• _Action item_: Copy out again, unchanged, the listing below from the line that has "param of 0-15" through the line that has "- Directly adjacent to (0, 64, 273)".

• _Supplied entries_:

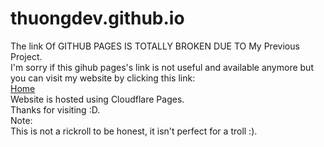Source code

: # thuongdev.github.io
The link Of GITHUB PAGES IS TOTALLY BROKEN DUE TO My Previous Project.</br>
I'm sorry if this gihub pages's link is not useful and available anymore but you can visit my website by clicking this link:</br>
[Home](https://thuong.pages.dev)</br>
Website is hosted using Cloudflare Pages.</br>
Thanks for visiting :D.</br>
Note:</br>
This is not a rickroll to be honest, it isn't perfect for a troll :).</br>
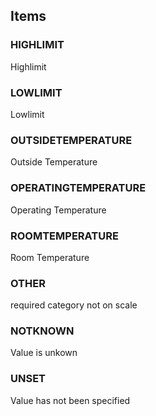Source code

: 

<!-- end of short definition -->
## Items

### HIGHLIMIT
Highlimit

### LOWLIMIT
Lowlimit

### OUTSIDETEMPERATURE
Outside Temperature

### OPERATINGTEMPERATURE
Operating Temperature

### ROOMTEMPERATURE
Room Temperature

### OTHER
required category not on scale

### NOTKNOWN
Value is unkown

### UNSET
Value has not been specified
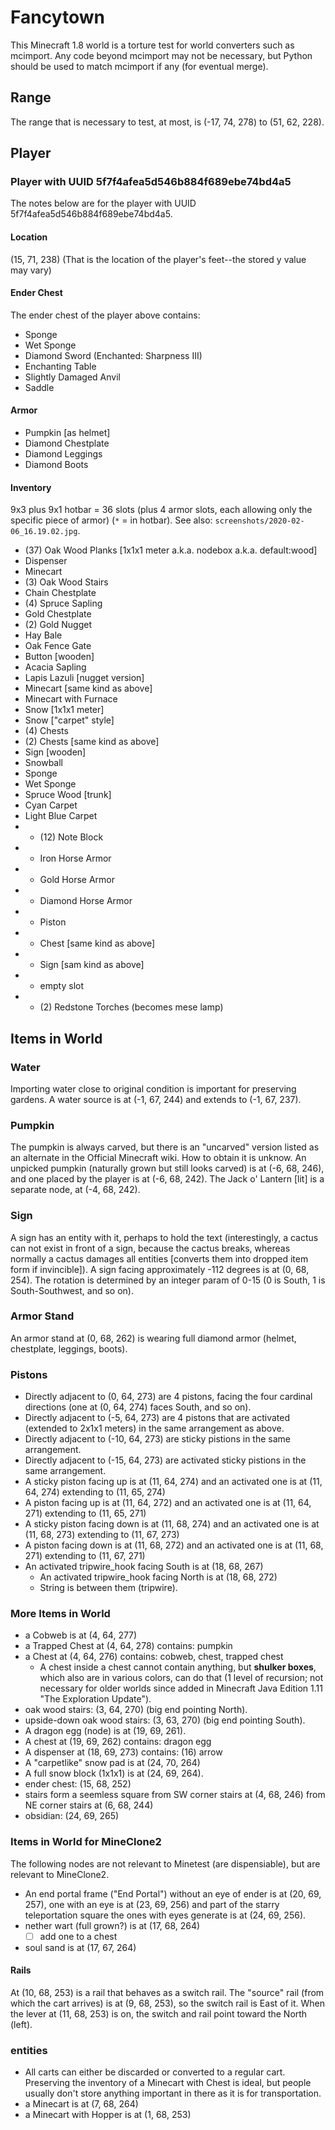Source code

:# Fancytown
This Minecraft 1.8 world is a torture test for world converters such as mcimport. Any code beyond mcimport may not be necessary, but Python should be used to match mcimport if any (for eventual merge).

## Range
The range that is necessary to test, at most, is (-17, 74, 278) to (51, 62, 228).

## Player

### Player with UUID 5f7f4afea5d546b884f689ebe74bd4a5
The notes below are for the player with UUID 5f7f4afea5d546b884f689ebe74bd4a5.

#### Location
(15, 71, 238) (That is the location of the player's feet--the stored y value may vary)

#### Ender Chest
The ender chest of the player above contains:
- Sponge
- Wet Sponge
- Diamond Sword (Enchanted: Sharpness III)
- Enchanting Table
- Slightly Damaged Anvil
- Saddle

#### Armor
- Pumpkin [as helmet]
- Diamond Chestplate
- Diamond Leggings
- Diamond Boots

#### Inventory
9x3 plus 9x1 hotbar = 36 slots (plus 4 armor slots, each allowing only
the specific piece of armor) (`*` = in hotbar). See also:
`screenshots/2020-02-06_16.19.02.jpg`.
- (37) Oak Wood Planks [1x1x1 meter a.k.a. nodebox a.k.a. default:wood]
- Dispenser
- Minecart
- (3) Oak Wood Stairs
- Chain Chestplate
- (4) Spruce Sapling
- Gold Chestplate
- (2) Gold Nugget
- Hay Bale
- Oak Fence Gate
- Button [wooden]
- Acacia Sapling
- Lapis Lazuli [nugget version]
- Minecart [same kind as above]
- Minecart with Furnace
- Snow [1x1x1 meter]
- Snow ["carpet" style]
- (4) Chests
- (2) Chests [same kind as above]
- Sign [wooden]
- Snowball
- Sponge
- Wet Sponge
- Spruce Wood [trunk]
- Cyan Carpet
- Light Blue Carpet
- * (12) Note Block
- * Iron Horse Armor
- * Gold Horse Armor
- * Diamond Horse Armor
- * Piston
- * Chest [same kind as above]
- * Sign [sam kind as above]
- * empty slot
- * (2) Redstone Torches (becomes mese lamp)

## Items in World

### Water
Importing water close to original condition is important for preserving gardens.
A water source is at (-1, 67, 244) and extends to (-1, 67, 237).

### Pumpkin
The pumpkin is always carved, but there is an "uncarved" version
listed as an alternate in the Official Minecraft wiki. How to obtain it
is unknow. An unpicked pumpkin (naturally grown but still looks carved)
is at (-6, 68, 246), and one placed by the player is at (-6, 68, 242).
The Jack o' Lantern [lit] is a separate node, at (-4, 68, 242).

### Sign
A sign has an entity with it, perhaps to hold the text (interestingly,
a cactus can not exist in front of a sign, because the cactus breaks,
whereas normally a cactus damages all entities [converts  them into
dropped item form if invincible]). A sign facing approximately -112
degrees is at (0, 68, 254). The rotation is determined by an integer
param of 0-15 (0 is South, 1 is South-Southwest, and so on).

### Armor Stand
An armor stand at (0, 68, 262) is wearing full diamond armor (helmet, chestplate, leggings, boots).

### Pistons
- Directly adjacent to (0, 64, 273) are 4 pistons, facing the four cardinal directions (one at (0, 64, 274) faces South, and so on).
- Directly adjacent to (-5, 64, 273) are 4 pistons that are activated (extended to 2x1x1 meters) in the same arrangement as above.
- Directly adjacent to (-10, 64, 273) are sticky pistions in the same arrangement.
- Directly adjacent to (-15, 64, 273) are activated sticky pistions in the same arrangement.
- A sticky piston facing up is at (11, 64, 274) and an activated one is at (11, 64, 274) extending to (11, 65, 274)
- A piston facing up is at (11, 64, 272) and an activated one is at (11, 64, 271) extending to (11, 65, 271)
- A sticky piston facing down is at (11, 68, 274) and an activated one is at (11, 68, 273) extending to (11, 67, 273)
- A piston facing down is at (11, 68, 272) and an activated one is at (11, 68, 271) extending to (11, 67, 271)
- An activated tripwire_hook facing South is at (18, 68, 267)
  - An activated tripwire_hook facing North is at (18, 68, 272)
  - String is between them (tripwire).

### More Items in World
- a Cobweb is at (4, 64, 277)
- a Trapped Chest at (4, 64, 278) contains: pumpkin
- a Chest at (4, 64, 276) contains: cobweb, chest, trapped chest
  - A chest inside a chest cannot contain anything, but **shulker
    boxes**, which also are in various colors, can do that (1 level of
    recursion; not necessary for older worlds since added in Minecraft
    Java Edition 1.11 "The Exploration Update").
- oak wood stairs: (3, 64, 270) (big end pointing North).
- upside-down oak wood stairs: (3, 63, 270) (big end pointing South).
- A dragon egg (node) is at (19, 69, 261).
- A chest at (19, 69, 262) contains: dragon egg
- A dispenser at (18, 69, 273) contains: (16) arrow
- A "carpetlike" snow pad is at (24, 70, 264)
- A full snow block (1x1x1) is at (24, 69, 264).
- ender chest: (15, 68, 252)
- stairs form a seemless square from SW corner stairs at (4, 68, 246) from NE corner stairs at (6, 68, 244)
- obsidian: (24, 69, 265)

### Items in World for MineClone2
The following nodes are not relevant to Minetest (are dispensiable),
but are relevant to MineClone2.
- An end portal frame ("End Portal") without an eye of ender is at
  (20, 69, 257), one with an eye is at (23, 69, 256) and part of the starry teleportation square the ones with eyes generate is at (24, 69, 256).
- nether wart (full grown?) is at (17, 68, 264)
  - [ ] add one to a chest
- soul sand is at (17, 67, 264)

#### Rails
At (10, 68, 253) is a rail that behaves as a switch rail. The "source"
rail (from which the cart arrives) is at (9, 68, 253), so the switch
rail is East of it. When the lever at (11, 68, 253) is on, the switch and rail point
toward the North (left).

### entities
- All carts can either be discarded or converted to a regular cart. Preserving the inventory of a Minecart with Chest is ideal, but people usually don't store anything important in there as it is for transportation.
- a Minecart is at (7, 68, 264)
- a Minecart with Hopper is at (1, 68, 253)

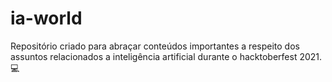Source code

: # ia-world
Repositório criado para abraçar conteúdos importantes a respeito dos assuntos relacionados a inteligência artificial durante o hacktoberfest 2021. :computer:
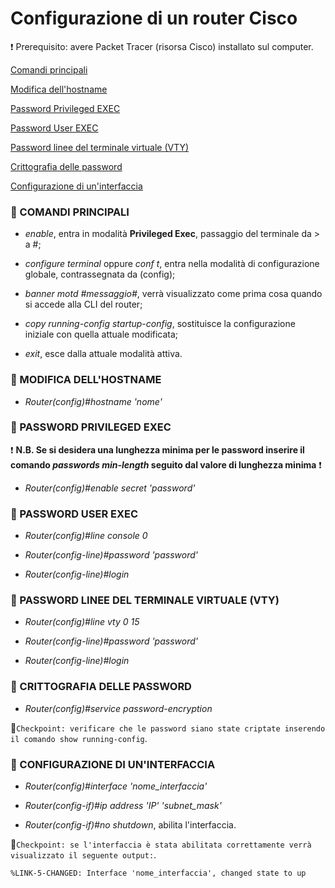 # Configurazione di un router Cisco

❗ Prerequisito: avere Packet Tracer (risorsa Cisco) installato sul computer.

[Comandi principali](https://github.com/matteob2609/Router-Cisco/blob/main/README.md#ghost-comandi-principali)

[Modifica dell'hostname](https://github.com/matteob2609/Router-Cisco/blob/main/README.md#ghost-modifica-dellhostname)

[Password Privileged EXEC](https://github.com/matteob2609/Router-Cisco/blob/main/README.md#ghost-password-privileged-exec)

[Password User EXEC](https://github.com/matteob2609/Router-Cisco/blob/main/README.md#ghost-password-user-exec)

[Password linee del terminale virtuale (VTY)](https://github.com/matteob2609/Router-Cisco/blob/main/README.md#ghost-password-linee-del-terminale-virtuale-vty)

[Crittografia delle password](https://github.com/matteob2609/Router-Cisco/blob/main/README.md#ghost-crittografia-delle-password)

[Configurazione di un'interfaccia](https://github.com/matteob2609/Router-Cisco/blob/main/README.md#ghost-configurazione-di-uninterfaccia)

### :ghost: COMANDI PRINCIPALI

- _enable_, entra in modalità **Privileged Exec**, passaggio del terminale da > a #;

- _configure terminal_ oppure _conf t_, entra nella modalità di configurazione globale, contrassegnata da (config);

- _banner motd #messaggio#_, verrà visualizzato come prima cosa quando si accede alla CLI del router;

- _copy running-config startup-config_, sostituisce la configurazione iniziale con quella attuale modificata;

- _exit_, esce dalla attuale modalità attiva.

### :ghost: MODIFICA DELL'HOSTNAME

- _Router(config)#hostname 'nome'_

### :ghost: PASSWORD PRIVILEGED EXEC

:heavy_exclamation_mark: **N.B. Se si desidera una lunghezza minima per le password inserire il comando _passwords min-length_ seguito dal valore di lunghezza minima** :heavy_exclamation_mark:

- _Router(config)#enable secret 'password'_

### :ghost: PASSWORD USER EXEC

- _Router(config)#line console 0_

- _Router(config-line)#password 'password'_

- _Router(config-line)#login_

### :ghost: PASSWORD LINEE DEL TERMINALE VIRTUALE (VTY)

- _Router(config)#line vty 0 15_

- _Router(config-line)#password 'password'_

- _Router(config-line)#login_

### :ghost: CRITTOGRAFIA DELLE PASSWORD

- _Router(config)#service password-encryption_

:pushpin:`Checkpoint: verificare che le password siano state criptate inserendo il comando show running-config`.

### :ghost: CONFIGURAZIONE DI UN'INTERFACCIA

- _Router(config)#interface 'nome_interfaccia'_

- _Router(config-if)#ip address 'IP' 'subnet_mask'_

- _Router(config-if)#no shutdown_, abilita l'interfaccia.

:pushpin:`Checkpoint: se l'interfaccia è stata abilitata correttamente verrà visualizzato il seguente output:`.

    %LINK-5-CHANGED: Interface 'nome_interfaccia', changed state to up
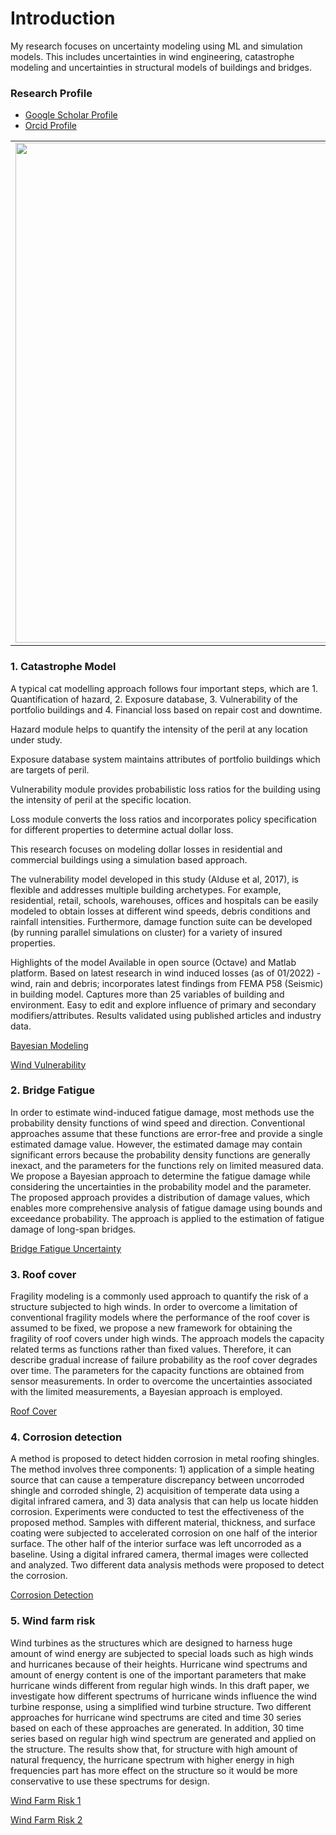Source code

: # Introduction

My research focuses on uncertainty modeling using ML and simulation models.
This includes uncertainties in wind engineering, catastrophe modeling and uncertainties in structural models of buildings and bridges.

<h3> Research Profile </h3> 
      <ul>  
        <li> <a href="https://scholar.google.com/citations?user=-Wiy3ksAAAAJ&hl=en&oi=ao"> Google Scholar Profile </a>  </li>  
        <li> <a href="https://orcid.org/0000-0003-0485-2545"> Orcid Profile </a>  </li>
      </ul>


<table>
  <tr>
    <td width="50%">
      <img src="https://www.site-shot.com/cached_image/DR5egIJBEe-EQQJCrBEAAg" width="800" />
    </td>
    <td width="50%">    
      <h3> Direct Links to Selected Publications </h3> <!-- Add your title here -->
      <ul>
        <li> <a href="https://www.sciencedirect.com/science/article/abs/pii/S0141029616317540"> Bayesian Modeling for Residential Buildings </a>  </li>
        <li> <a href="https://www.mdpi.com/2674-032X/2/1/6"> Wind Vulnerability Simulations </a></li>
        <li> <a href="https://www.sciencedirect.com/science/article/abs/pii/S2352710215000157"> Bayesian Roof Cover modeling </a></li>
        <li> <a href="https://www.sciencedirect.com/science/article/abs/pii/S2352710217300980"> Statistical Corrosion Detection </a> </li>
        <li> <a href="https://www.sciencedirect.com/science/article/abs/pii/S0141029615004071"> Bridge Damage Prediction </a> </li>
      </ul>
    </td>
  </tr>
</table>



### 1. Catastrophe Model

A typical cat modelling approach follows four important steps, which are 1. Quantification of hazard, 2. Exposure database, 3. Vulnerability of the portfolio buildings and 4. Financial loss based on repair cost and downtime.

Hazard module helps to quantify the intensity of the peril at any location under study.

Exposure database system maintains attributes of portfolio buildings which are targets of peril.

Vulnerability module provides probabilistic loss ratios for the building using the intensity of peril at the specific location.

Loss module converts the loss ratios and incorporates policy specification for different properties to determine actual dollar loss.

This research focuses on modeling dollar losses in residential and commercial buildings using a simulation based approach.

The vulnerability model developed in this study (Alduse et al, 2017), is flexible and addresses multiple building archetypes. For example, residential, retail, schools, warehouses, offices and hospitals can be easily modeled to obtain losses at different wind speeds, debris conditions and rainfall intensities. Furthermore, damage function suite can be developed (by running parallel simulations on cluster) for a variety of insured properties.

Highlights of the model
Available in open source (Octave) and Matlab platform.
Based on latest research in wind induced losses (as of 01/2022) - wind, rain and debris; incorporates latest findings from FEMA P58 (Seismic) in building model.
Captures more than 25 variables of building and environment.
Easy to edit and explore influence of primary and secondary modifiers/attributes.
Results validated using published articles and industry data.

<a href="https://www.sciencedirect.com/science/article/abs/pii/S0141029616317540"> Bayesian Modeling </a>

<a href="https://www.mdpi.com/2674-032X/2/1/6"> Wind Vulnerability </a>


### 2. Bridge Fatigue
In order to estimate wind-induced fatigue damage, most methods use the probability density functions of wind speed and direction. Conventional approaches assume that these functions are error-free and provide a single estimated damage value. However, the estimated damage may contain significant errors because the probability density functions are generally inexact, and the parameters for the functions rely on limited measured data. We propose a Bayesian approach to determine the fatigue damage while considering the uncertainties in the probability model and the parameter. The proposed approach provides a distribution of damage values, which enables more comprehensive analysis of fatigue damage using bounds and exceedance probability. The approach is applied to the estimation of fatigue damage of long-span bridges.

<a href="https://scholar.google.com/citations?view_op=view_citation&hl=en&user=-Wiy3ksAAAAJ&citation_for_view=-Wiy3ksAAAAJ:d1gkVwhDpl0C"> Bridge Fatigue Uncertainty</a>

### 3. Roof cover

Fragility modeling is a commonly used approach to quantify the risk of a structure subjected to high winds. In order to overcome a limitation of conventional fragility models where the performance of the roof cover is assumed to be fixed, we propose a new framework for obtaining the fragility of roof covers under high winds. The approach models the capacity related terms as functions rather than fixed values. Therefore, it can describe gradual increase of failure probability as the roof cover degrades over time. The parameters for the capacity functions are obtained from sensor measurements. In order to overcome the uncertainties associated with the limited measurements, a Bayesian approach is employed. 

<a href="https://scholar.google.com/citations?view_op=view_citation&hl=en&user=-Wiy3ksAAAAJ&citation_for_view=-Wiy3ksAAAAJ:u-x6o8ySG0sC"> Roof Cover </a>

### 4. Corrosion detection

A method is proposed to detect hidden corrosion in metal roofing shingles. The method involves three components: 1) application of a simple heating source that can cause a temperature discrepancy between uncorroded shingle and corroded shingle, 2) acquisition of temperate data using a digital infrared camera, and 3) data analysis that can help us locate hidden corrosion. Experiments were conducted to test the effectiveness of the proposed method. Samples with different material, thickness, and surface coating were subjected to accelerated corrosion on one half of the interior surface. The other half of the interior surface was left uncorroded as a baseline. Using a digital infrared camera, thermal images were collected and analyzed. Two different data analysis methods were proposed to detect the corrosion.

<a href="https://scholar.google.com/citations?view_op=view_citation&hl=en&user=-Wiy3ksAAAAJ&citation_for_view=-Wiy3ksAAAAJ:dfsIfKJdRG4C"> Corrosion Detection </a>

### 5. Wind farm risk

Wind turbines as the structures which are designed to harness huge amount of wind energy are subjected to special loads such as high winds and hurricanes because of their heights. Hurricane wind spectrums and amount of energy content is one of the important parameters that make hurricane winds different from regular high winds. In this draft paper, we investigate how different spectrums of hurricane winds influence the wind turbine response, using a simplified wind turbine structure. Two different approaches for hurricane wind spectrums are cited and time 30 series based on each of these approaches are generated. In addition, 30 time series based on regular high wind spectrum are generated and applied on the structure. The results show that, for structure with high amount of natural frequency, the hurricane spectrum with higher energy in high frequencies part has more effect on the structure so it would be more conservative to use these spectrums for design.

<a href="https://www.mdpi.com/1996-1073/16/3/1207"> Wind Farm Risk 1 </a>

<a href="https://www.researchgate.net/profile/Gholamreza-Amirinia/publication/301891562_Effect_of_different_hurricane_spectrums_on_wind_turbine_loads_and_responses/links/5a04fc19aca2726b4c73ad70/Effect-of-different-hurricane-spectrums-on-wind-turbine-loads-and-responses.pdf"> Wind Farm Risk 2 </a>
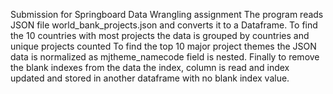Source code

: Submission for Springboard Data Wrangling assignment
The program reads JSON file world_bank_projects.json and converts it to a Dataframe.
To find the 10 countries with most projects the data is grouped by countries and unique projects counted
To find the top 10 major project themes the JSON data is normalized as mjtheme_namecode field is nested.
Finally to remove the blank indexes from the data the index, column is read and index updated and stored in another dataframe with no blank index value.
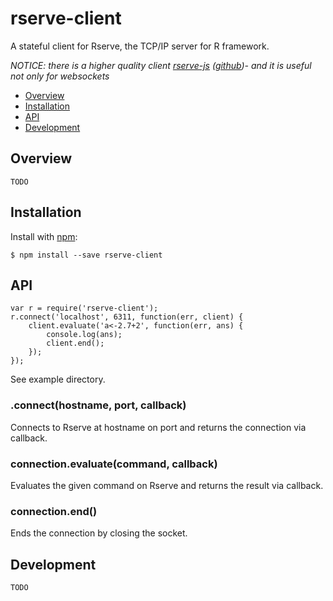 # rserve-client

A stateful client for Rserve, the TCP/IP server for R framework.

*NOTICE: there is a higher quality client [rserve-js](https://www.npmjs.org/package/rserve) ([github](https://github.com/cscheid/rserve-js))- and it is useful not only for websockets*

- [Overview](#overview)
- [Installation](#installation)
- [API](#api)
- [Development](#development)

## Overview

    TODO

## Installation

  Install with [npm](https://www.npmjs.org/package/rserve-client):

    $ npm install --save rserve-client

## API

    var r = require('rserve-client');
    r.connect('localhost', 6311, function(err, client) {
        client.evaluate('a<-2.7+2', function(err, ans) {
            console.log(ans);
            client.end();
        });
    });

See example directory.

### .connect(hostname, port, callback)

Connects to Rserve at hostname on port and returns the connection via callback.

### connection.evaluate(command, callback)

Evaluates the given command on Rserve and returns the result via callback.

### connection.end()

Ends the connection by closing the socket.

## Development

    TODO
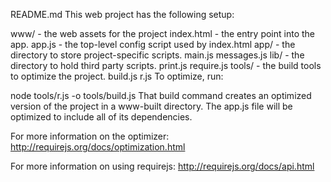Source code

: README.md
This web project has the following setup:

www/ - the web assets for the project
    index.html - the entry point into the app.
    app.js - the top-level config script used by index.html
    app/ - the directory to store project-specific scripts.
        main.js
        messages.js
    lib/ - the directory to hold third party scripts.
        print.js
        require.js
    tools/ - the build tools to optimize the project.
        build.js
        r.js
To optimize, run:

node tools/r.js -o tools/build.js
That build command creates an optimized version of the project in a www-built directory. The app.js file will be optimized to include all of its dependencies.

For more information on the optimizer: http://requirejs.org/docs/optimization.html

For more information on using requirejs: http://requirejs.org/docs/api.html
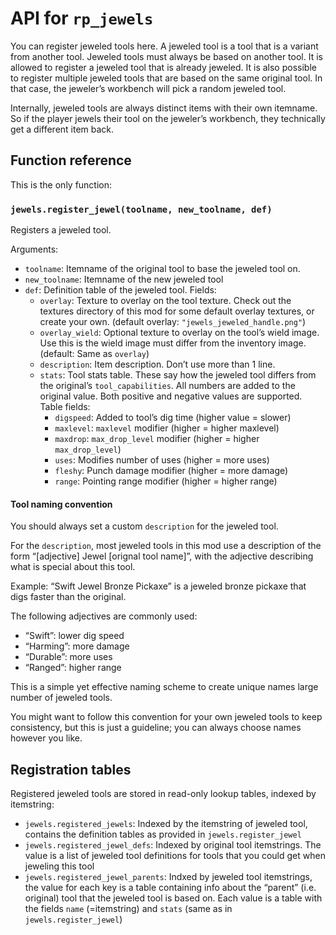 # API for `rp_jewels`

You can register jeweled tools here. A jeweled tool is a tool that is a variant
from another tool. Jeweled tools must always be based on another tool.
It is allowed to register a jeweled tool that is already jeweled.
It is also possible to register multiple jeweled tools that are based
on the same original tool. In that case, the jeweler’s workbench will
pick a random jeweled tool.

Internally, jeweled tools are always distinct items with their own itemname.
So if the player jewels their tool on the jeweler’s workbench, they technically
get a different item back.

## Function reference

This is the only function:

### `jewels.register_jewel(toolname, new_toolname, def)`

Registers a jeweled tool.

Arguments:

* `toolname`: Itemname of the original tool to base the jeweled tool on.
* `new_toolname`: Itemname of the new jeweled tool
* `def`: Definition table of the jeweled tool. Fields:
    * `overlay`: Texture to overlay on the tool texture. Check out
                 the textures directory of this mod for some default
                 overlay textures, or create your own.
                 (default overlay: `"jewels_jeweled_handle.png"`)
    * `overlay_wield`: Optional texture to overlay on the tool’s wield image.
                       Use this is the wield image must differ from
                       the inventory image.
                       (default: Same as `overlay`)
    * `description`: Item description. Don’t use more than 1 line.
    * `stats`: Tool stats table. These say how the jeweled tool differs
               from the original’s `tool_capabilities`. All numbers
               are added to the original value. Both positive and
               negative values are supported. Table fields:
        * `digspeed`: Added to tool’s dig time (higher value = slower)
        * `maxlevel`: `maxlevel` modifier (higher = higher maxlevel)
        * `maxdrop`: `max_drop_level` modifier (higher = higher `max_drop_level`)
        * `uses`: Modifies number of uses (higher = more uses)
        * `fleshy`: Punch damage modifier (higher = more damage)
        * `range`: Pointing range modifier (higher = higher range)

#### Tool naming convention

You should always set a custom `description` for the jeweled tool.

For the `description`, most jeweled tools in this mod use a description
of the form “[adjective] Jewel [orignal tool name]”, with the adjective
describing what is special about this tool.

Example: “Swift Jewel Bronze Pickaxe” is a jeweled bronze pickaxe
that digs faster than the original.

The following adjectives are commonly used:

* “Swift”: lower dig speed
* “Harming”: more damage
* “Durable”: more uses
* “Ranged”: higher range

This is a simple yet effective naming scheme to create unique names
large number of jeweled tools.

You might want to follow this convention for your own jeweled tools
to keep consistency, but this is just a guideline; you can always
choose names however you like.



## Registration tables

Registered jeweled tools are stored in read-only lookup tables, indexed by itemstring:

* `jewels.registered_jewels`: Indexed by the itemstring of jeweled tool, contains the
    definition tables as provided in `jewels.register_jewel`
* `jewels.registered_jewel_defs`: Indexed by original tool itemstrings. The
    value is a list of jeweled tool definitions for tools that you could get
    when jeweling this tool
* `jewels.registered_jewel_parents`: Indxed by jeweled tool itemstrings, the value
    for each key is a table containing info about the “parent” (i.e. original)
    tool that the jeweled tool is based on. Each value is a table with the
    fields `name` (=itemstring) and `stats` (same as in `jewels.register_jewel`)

• _Task solution_:
param of 0-15 (0 is South, 1 is South-Southwest, and so on).

### Armor Stand
An armor stand at (0, 68, 262) is wearing full diamond armor (helmet, chestplate, leggings, boots).

### Pistons
- Directly adjacent to (0, 64, 273) are 4 pistons, facing the four cardinal directions (one at (0, 64, 274) faces South, and so on).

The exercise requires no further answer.